Bölüm.14

153 23 5
                                    

Çok güzel bir sesi vardı Emir'in. Dinleyen herkes mest olmuştu. Bir daha, bir daha derken birden fazla şarkı söyletmişlerdi.
Bir an olsun bakışlarını çekmemişti kızdan şarkı söylerken. Söylediği her nakaratta kıza göndermeler yapıyordu.
Bir süre daha muhabbet edip yola çıkmışlardı. Yol boyunca uyumuştu Lavinia.
Emir ise başını pencereye yaslayarak akıp giden yolu izlemeyi tercih etmişti. Buğra araç kullanıyor, Burak'sa sessizce kitap okuyordu. Burcu ve Ece'de yorgun oldukları için pek konuşmuyorlardı. Doyasıya kartopu oynamışlardı.
Emir ve Lavinia da eşlik etmişlerdi onlara. Çocuklar gibi eğlenmişlerdi.

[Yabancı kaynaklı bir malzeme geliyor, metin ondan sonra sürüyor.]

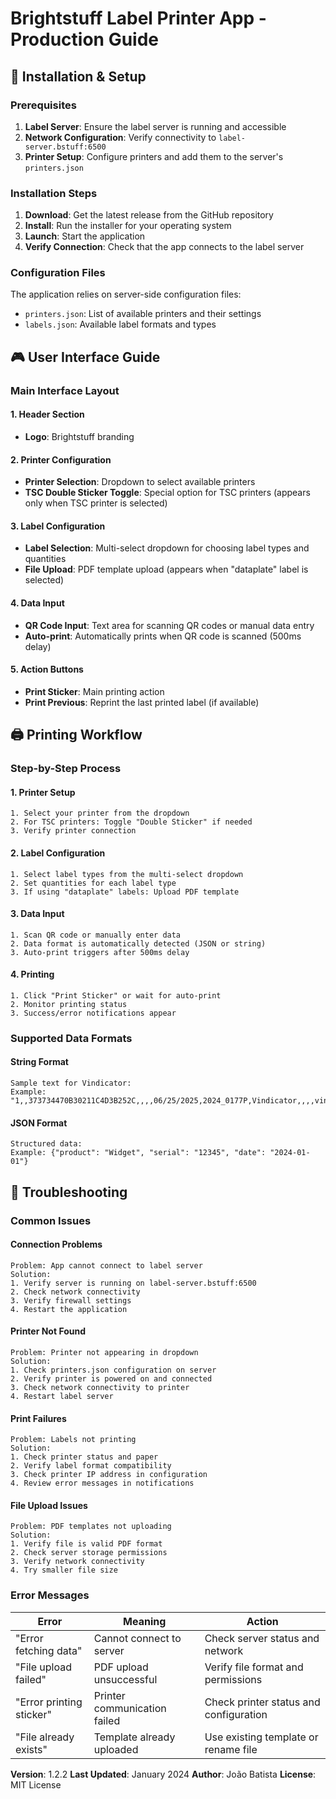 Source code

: # Brightstuff Label Printer App - Production Guide

## 🔧 Installation & Setup

### Prerequisites
1. **Label Server**: Ensure the label server is running and accessible
2. **Network Configuration**: Verify connectivity to `label-server.bstuff:6500`
3. **Printer Setup**: Configure printers and add them to the server's `printers.json`

### Installation Steps
1. **Download**: Get the latest release from the GitHub repository
2. **Install**: Run the installer for your operating system
3. **Launch**: Start the application
4. **Verify Connection**: Check that the app connects to the label server

### Configuration Files
The application relies on server-side configuration files:
- `printers.json`: List of available printers and their settings
- `labels.json`: Available label formats and types

## 🎮 User Interface Guide

### Main Interface Layout

#### 1. **Header Section**
- **Logo**: Brightstuff branding

#### 2. **Printer Configuration**
- **Printer Selection**: Dropdown to select available printers
- **TSC Double Sticker Toggle**: Special option for TSC printers (appears only when TSC printer is selected)

#### 3. **Label Configuration**
- **Label Selection**: Multi-select dropdown for choosing label types and quantities
- **File Upload**: PDF template upload (appears when "dataplate" label is selected)

#### 4. **Data Input**
- **QR Code Input**: Text area for scanning QR codes or manual data entry
- **Auto-print**: Automatically prints when QR code is scanned (500ms delay)

#### 5. **Action Buttons**
- **Print Sticker**: Main printing action
- **Print Previous**: Reprint the last printed label (if available)

## 🖨️ Printing Workflow

### Step-by-Step Process

#### 1. **Printer Setup**
```
1. Select your printer from the dropdown
2. For TSC printers: Toggle "Double Sticker" if needed
3. Verify printer connection
```

#### 2. **Label Configuration**
```
1. Select label types from the multi-select dropdown
2. Set quantities for each label type
3. If using "dataplate" labels: Upload PDF template
```

#### 3. **Data Input**
```
1. Scan QR code or manually enter data
2. Data format is automatically detected (JSON or string)
3. Auto-print triggers after 500ms delay
```

#### 4. **Printing**
```
1. Click "Print Sticker" or wait for auto-print
2. Monitor printing status
3. Success/error notifications appear
```

### Supported Data Formats

#### **String Format**
```
Sample text for Vindicator:
Example: "1,,373734470B30211C4D3B252C,,,,06/25/2025,2024_0177P,Vindicator,,,,vindicator,1.2.0,,1.0.0.3,"
```

#### **JSON Format**
```
Structured data:
Example: {"product": "Widget", "serial": "12345", "date": "2024-01-01"}
```

## 🚨 Troubleshooting

### Common Issues

#### **Connection Problems**
```
Problem: App cannot connect to label server
Solution:
1. Verify server is running on label-server.bstuff:6500
2. Check network connectivity
3. Verify firewall settings
4. Restart the application
```

#### **Printer Not Found**
```
Problem: Printer not appearing in dropdown
Solution:
1. Check printers.json configuration on server
2. Verify printer is powered on and connected
3. Check network connectivity to printer
4. Restart label server
```

#### **Print Failures**
```
Problem: Labels not printing
Solution:
1. Check printer status and paper
2. Verify label format compatibility
3. Check printer IP address in configuration
4. Review error messages in notifications
```

#### **File Upload Issues**
```
Problem: PDF templates not uploading
Solution:
1. Verify file is valid PDF format
2. Check server storage permissions
3. Verify network connectivity
4. Try smaller file size
```

### **Error Messages**

| Error | Meaning | Action |
|-------|---------|--------|
| "Error fetching data" | Cannot connect to server | Check server status and network |
| "File upload failed" | PDF upload unsuccessful | Verify file format and permissions |
| "Error printing sticker" | Printer communication failed | Check printer status and configuration |
| "File already exists" | Template already uploaded | Use existing template or rename file |

**Version**: 1.2.2
**Last Updated**: January 2024
**Author**: João Batista
**License**: MIT License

En son ablası asmin ve kız kardeşi asra ile kartopu oynamıştı emir. Çok uzun zamandır onlara yeterince vakit ayırmadığını fark etti.
Ablasını da çok özlemişti. En kısa zamanda eniştesi ile konuşup onları bir süreliğine Urfaya getirecekti. Küçük Mina burnunda tütüyordu. Dayııııı deyip kollarını Emir'in boynuna sarınca ne derdi kalıyordu ne de tasası. O an her şey siliniyordu. Bir emir kalıyordu yeryüzünde bir de Mina.

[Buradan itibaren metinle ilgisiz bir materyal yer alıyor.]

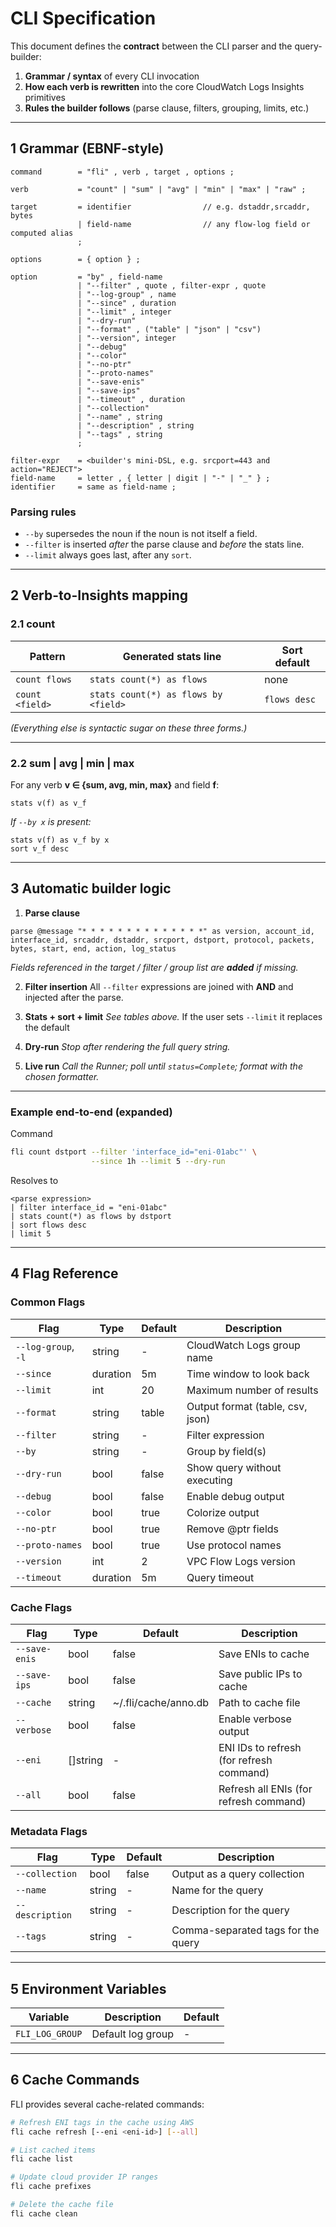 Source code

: # CLI Specification

This document defines the **contract** between the CLI parser and the query-builder:
1. **Grammar / syntax** of every CLI invocation
2. **How each verb is rewritten** into the core CloudWatch Logs Insights primitives
3. **Rules the builder follows** (parse clause, filters, grouping, limits, etc.)

---

## 1  Grammar (EBNF-style)

```ebnf
command        = "fli" , verb , target , options ;

verb           = "count" | "sum" | "avg" | "min" | "max" | "raw" ;

target         = identifier                // e.g. dstaddr,srcaddr, bytes
               | field-name                // any flow-log field or computed alias
               ;

options        = { option } ;

option         = "by" , field-name
               | "--filter" , quote , filter-expr , quote
               | "--log-group" , name
               | "--since" , duration
               | "--limit" , integer
               | "--dry-run"
               | "--format" , ("table" | "json" | "csv")
               | "--version", integer
               | "--debug"
               | "--color"
               | "--no-ptr"
               | "--proto-names"
               | "--save-enis"
               | "--save-ips"
               | "--timeout" , duration
               | "--collection"
               | "--name" , string
               | "--description" , string
               | "--tags" , string
               ;

filter-expr    = <builder's mini-DSL, e.g. srcport=443 and action="REJECT">
field-name     = letter , { letter | digit | "-" | "_" } ;
identifier     = same as field-name ;
```

### Parsing rules

* `--by` supersedes the noun if the noun is not itself a field.
* `--filter` is inserted *after* the parse clause and *before* the stats line.
* `--limit` always goes last, after any `sort`.

---

## 2  Verb-to-Insights mapping

### 2.1 count

| Pattern                     | Generated **stats** line             | Sort default              |
| --------------------------- | ------------------------------------ | ------------------------- |
| `count flows`               | `stats count(*) as flows`            | none                      |
| `count <field>`             | `stats count(*) as flows by <field>` | `flows desc`              |

*(Everything else is syntactic sugar on these three forms.)*

---

### 2.2 sum | avg | min | max

For any verb **v ∈ {sum, avg, min, max}** and field **f**:

```
stats v(f) as v_f
```

*If `--by x` is present:*

```
stats v(f) as v_f by x
sort v_f desc
```

---

## 3  Automatic builder logic

1. **Parse clause**

```insights
parse @message "* * * * * * * * * * * * * *" as version, account_id, interface_id, srcaddr, dstaddr, srcport, dstport, protocol, packets, bytes, start, end, action, log_status
```

   *Fields referenced in the target / filter / group list are **added** if missing.*

2. **Filter insertion**
   All `--filter` expressions are joined with **AND** and injected after the parse.

3. **Stats + sort + limit**
   *See tables above.*
   If the user sets `--limit` it replaces the default

4. **Dry-run**
   *Stop after rendering the full query string.*

5. **Live run**
   *Call the Runner; poll until `status=Complete`; format with the chosen formatter.*

---

### Example end-to-end (expanded)

Command

```bash
fli count dstport --filter 'interface_id="eni-01abc"' \
                  --since 1h --limit 5 --dry-run
```

Resolves to

```insights
<parse expression>
| filter interface_id = "eni-01abc"
| stats count(*) as flows by dstport
| sort flows desc
| limit 5
```

---

## 4  Flag Reference

### Common Flags

| Flag | Type | Default | Description |
|------|------|---------|-------------|
| `--log-group`, `-l` | string | - | CloudWatch Logs group name |
| `--since` | duration | 5m | Time window to look back |
| `--limit` | int | 20 | Maximum number of results |
| `--format` | string | table | Output format (table, csv, json) |
| `--filter` | string | - | Filter expression |
| `--by` | string | - | Group by field(s) |
| `--dry-run` | bool | false | Show query without executing |
| `--debug` | bool | false | Enable debug output |
| `--color` | bool | true | Colorize output |
| `--no-ptr` | bool | true | Remove @ptr fields |
| `--proto-names` | bool | true | Use protocol names |
| `--version` | int | 2 | VPC Flow Logs version |
| `--timeout` | duration | 5m | Query timeout |

### Cache Flags

| Flag | Type | Default | Description |
|------|------|---------|-------------|
| `--save-enis` | bool | false | Save ENIs to cache |
| `--save-ips` | bool | false | Save public IPs to cache |
| `--cache` | string | ~/.fli/cache/anno.db | Path to cache file |
| `--verbose` | bool | false | Enable verbose output |
| `--eni` | []string | - | ENI IDs to refresh (for refresh command) |
| `--all` | bool | false | Refresh all ENIs (for refresh command) |

### Metadata Flags

| Flag | Type | Default | Description |
|------|------|---------|-------------|
| `--collection` | bool | false | Output as a query collection |
| `--name` | string | - | Name for the query |
| `--description` | string | - | Description for the query |
| `--tags` | string | - | Comma-separated tags for the query |

---

## 5  Environment Variables

| Variable | Description | Default |
|----------|-------------|---------|
| `FLI_LOG_GROUP` | Default log group | - |

---

## 6  Cache Commands

FLI provides several cache-related commands:

```bash
# Refresh ENI tags in the cache using AWS
fli cache refresh [--eni <eni-id>] [--all]

# List cached items
fli cache list

# Update cloud provider IP ranges
fli cache prefixes

# Delete the cache file
fli cache clean
```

Dünyayla tüm bağlantısını koparıyordu canının canını görünce.
Asra dayılığını gördük bir de babalığını görelim deyip abisini sinir etmekten hiç çekinmiyordu.
Cadı kız. Abisini sinir etmeyi meslek edinmişti resmen.
Evin gözbebeğiydi Asra.
Kimse onun bir dediğini iki etmiyordu. Yeterki o mutlu olsundu.
5 yıl önce. Ablası asminin ilk evlendiği zamanlarda.
Ablasını çok özlemiş, kimseye görünmeden arabayı alarak onu görmek için yola çıktığında direksiyon hakimiyetini kaybedip kaza yapmıştı. O kazadan sonra yürüyemez olmuştu genç kız.
Doktorlar zamanla düzelecek dese de hala bir ilerleme kaydedememişlerdi.
Araç büyük bir otelin önünde durduğunda emir teşekkür edip lavinia'yı uyandırdı.
Uykulu gözlerle etrafa bakan kız ne olduğunu anlayamamıştı. Neredeyiz? Yakalandık mı. Buldular mı bizi? Lavinia biraz daha konuşmaya devam ederse onları ele verecekti.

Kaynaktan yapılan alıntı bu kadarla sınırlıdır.